[[ DATA TO PROCESS, beginning ]]

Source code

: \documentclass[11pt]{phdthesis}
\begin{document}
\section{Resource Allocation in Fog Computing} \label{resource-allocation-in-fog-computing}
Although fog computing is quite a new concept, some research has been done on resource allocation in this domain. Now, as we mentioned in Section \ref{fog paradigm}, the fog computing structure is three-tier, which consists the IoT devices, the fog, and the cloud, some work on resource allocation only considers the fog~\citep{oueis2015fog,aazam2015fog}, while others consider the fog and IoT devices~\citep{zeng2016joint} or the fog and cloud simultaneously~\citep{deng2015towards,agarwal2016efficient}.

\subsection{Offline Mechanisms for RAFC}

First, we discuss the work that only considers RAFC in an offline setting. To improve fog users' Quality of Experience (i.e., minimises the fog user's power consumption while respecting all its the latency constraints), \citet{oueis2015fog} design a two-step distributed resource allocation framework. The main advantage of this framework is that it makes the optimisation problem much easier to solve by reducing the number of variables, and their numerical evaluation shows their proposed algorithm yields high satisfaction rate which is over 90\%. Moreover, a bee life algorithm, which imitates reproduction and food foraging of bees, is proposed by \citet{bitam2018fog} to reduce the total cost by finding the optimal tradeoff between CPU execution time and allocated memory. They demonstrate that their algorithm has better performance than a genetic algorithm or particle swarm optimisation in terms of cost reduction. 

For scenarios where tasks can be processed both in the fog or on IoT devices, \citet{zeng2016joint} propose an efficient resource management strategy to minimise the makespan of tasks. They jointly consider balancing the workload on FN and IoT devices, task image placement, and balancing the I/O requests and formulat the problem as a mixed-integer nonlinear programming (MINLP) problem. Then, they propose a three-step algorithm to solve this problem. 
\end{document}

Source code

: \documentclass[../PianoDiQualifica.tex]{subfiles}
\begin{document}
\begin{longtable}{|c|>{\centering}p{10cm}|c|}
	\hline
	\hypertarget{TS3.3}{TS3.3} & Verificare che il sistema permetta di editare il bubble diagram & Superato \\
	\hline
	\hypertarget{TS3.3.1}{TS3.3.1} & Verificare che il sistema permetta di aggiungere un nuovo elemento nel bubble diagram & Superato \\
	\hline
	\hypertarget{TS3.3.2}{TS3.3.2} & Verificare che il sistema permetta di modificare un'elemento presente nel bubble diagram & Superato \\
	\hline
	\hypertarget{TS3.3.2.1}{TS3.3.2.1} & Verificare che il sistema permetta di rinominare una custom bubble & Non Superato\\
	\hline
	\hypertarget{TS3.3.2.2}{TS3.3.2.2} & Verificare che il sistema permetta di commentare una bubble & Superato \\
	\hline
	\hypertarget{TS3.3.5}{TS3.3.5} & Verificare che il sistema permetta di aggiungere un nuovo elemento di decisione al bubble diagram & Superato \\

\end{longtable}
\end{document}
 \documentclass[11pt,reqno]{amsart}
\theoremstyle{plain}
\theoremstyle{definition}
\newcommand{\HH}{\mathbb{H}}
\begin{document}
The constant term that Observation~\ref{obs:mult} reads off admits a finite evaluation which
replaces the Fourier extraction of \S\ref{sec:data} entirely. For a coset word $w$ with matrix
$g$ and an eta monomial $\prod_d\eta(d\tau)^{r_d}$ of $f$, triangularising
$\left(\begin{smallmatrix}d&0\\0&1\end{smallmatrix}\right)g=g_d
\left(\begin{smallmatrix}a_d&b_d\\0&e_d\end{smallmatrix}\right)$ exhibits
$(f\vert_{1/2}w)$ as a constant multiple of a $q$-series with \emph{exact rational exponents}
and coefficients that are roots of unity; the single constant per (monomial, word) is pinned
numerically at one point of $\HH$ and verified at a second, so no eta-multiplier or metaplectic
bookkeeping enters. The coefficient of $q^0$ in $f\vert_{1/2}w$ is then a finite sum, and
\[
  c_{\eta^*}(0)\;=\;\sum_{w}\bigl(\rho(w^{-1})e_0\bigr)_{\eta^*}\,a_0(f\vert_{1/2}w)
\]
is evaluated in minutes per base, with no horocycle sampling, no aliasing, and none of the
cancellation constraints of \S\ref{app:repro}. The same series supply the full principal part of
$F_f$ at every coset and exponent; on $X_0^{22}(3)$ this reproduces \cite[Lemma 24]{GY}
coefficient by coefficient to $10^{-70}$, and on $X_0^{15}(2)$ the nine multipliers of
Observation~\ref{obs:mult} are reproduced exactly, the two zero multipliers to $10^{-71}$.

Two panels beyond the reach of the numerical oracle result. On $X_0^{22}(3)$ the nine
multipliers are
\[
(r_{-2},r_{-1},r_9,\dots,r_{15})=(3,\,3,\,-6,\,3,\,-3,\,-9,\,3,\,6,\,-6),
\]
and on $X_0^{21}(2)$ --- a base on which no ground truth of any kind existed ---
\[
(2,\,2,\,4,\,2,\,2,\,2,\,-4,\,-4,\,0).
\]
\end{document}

[[ DATA TO PROCESS, end ]]
[[ DATA TO PROCESS, beginning ]]

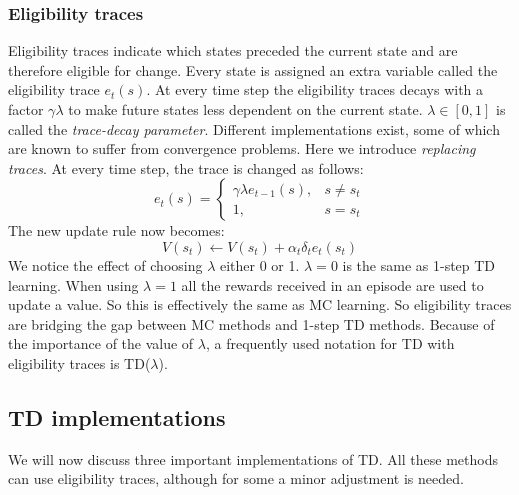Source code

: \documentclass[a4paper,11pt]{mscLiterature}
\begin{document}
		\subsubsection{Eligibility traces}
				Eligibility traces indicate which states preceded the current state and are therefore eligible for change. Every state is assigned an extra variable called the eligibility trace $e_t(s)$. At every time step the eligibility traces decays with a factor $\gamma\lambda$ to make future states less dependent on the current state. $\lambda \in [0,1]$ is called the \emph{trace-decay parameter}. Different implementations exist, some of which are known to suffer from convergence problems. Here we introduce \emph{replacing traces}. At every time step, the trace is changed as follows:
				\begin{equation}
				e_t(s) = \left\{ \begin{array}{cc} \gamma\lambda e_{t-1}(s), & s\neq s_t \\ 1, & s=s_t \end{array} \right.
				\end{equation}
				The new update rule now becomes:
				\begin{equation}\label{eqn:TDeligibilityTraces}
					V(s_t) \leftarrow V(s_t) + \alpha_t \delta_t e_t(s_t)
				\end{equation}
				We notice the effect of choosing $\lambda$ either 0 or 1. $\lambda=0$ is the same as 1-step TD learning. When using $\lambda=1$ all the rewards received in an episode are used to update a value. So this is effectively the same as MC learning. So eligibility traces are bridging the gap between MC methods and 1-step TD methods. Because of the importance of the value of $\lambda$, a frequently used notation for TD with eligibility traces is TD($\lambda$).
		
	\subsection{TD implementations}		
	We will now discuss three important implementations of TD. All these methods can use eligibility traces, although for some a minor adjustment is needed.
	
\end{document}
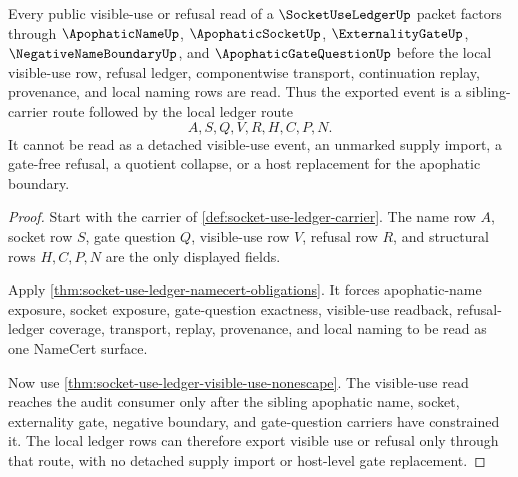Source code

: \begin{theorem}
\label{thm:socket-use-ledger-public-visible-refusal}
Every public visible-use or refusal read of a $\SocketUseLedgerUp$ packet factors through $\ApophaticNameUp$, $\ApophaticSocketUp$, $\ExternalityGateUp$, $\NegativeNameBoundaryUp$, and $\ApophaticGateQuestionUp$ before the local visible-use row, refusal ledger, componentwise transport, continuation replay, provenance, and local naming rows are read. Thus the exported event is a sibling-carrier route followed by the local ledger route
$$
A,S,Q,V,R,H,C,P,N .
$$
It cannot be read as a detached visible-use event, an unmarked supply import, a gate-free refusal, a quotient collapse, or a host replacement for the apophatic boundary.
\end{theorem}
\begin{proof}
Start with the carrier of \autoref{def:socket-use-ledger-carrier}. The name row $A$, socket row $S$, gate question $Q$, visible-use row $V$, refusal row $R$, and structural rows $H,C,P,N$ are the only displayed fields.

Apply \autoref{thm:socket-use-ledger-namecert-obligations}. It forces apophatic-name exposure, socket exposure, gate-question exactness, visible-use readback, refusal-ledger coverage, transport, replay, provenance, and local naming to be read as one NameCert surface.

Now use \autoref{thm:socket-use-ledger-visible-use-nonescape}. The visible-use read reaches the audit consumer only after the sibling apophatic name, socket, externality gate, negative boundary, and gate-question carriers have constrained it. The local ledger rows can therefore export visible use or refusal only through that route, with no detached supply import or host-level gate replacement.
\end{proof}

[[ DATA TO PROCESS, end ]]

* _WORK TO BE COMPLETED_:
Lines that contain "event" are to be copied from the records above.

* _THE ANSWER_:
Every public visible-use or refusal read of a $\SocketUseLedgerUp$ packet factors through $\ApophaticNameUp$, $\ApophaticSocketUp$, $\ExternalityGateUp$, $\NegativeNameBoundaryUp$, and $\ApophaticGateQuestionUp$ before the local visible-use row, refusal ledger, componentwise transport, continuation replay, provenance, and local naming rows are read. Thus the exported event is a sibling-carrier route followed by the local ledger route
It cannot be read as a detached visible-use event, an unmarked supply import, a gate-free refusal, a quotient collapse, or a host replacement for the apophatic boundary.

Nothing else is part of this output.